** Given data **
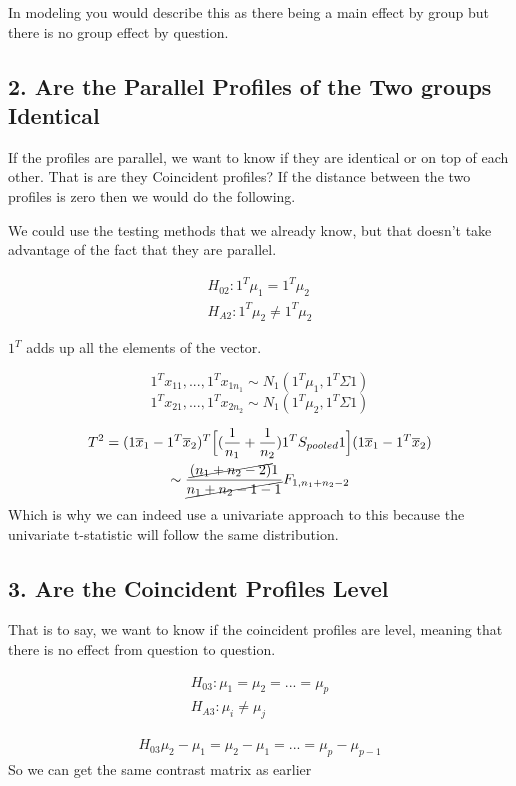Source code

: In modeling you would describe this as there being a main effect by group but there is no group effect by question.

\subsection*{2. Are the Parallel Profiles of the Two groups Identical}
If the profiles are parallel, we want to know if they are identical or on top of each other. That is are they Coincident profiles? 
If the distance between the two profiles is zero then we would do the following.

We could use the testing methods that we already know, but that doesn't take advantage of the fact that they are parallel.

\begin{gather*}
    H_{02}: 1^T\mu_1 = 1^T\mu_2 \\
    H_{A2}: 1^T\mu_2 \neq 1^T\mu_2
\end{gather*}

$1^T$ adds up all the elements of the vector.

\[1^Tx_{11},...,1^Tx_{1n_1}\sim N_1(1^T\mu_1,1^T\Sigma 1)\]
\[1^Tx_{21},...,1^Tx_{2n_2}\sim N_1(1^T\mu_2,1^T\Sigma 1)\]

\begin{gather*}
    T^2 = (1\overline{x}_1 - 1^T\overline{x}_2)^T \Big [ 
(\frac{1}{n_1} + \frac{1}{n_2})1^T S_{pooled}1
\Big]
(1\overline{x}_1 - 1^T\overline{x}_2)\\
\sim
\frac{\cancel{(n_1+n_2-2)}1}{\cancel{n_1+n_2-1-1}}F_{1,n_1+n_2-2}
\end{gather*}
Which is why we can indeed use a univariate approach to this because the univariate t-statistic will follow the same distribution.
\subsection{3. Are the Coincident Profiles Level}

That is to say, we want to know if the coincident profiles are level, meaning that there is no effect from question to question.

\begin{gather*}
    H_{03}: \mu_1 = \mu_2 =...=\mu_p \\
    H_{A3}: \mu_i \neq \mu_j
\end{gather*}

\begin{gather*}
    H_{03}\mu_2-\mu_1 = \mu_2-\mu_1 = ... =\mu_p-\mu_{p-1}
\end{gather*}
So we can get the same contrast matrix as earlier

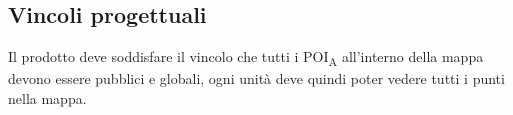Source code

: \subsection{Vincoli progettuali}
Il prodotto deve soddisfare il vincolo che tutti i \acrshort{POI}\textsubscript{A} all'interno della mappa devono essere pubblici e globali, ogni unità deve quindi poter vedere tutti i punti nella mappa.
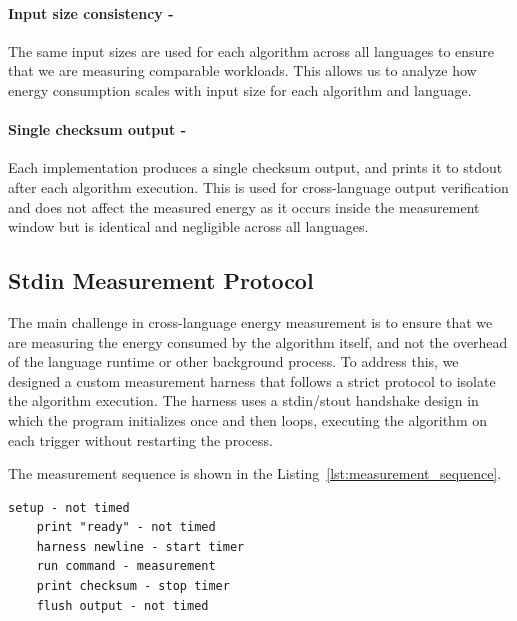 \paragraph{Input size consistency -}The same input sizes are used for each algorithm across all languages to ensure that we are measuring comparable workloads. This allows us to analyze how energy consumption scales with input size for each algorithm and language.

\paragraph{Single checksum output -}Each implementation produces a single checksum output, and prints it to stdout after each algorithm execution. This is used for cross-language output verification and does not affect the measured energy as it occurs inside the measurement window but is identical and negligible across all languages.\\


\subsection{Stdin Measurement Protocol }

The main challenge in cross-language energy measurement is to ensure that we are measuring the energy consumed by the algorithm itself, and not the overhead of the language runtime or other background process. To address this, we designed a custom measurement harness that follows a strict protocol to isolate the algorithm execution. The harness uses a stdin/stout handshake design in which the program initializes once and then loops, executing the algorithm on each trigger without restarting the process.

The measurement sequence is shown in the Listing~\ref{lst:measurement_sequence}. 
\begin{lstlisting}[caption={Measurement sequence}, label={lst:measurement_sequence}, numbers=none]
    setup - not timed
    print "ready" - not timed
    harness newline - start timer
    run command - measurement
    print checksum - stop timer
    flush output - not timed
\end{lstlisting}

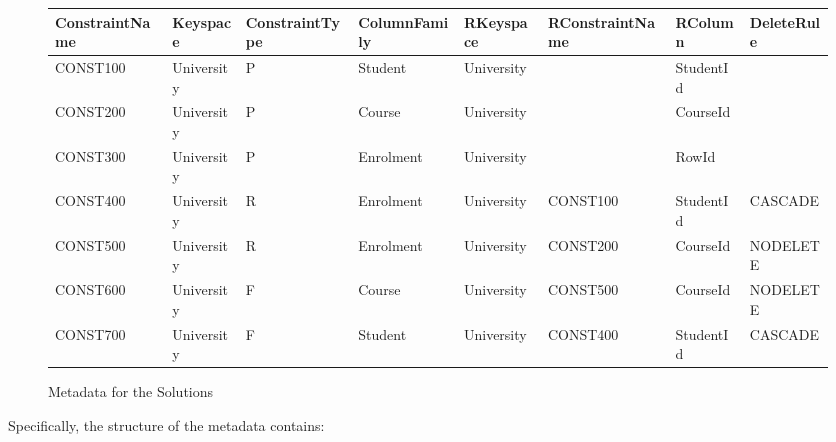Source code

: \begin{figure}[h] 
	\centering
	
	\begin{tabular}{CCC CCC CC}
		\toprule
		\bfseries ConstraintName & \bfseries Keyspace & \bfseries ConstraintType &
		\bfseries ColumnFamily & \bfseries RKeyspace & \bfseries RConstraintName &
		\bfseries RColumn & \bfseries DeleteRule\\
		\midrule
		CONST100 & University & P & Student & University & & StudentId &\\
		\rc CONST200 & University & P & Course & University & & CourseId &\\
		CONST300 & University & P & Enrolment & University & & RowId &\\
		\rc CONST400 & University & R & Enrolment & University & CONST100 & StudentId
		& CASCADE\\
		CONST500 & University & R & Enrolment & University & CONST200 & CourseId &
		NODELETE\\
		\rc CONST600 & University & F & Course & University & CONST500 & CourseId &
		NODELETE\\
		CONST700 & University & F & Student & University & CONST400 & StudentId &
		CASCADE\\
		\bottomrule
	\end{tabular}
	\caption{Metadata for the Solutions}\label{fd:Metadata-Constraints}
\end{figure}


Specifically, the structure of the metadata contains:

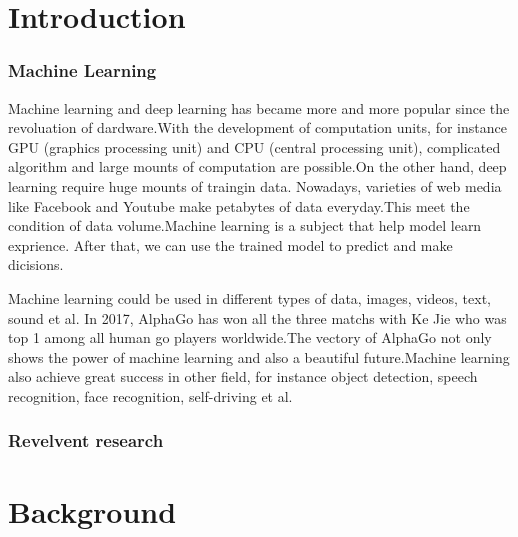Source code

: \documentclass[12pt,a4paper]{report}
\begin{document}
\newpage
{}
\section{Introduction}
\subsubsection{Machine Learning}
Machine learning and deep learning has became  more and more popular since the revoluation of dardware.With the development of computation units, for instance GPU (graphics processing unit) and CPU (central processing unit), complicated algorithm and large mounts of computation are  possible.On the other hand, deep learning require huge mounts of traingin data. Nowadays, varieties of web media like Facebook and Youtube make  petabytes of data everyday.This meet the  condition of data volume.Machine learning is a subject that help model   learn exprience. After that, we can use the trained model to predict and make dicisions.

Machine learning could be used in different types of data, images, videos, text, sound et al. In 2017, AlphaGo has won all the three matchs with Ke Jie who was top 1 among all human  go players worldwide.The vectory of AlphaGo not only shows the power of machine learning and also a beautiful future.Machine learning also achieve great success in other field, for instance object detection, speech recognition, face recognition, self-driving et al.
\subsubsection{Revelvent research}
\newpage
\section{Background}
\end{document}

** Work instructions **
Since only part of the listing is wanted, copy exactly the lines from the one holding "1^T\mu_1 = 1^T\mu_2 \\" to the one holding "Are the Coincident", both included.

** Response below **
    H_{02}: 1^T\mu_1 = 1^T\mu_2 \\
    H_{A2}: 1^T\mu_2 \neq 1^T\mu_2
\end{gather*}

$1^T$ adds up all the elements of the vector.

\[1^Tx_{11},...,1^Tx_{1n_1}\sim N_1(1^T\mu_1,1^T\Sigma 1)\]
\[1^Tx_{21},...,1^Tx_{2n_2}\sim N_1(1^T\mu_2,1^T\Sigma 1)\]

\begin{gather*}
    T^2 = (1\overline{x}_1 - 1^T\overline{x}_2)^T \Big [ 
(\frac{1}{n_1} + \frac{1}{n_2})1^T S_{pooled}1
\Big]
(1\overline{x}_1 - 1^T\overline{x}_2)\\
\sim
\frac{\cancel{(n_1+n_2-2)}1}{\cancel{n_1+n_2-1-1}}F_{1,n_1+n_2-2}
\end{gather*}
Which is why we can indeed use a univariate approach to this because the univariate t-statistic will follow the same distribution.
\subsection{3. Are the Coincident Profiles Level}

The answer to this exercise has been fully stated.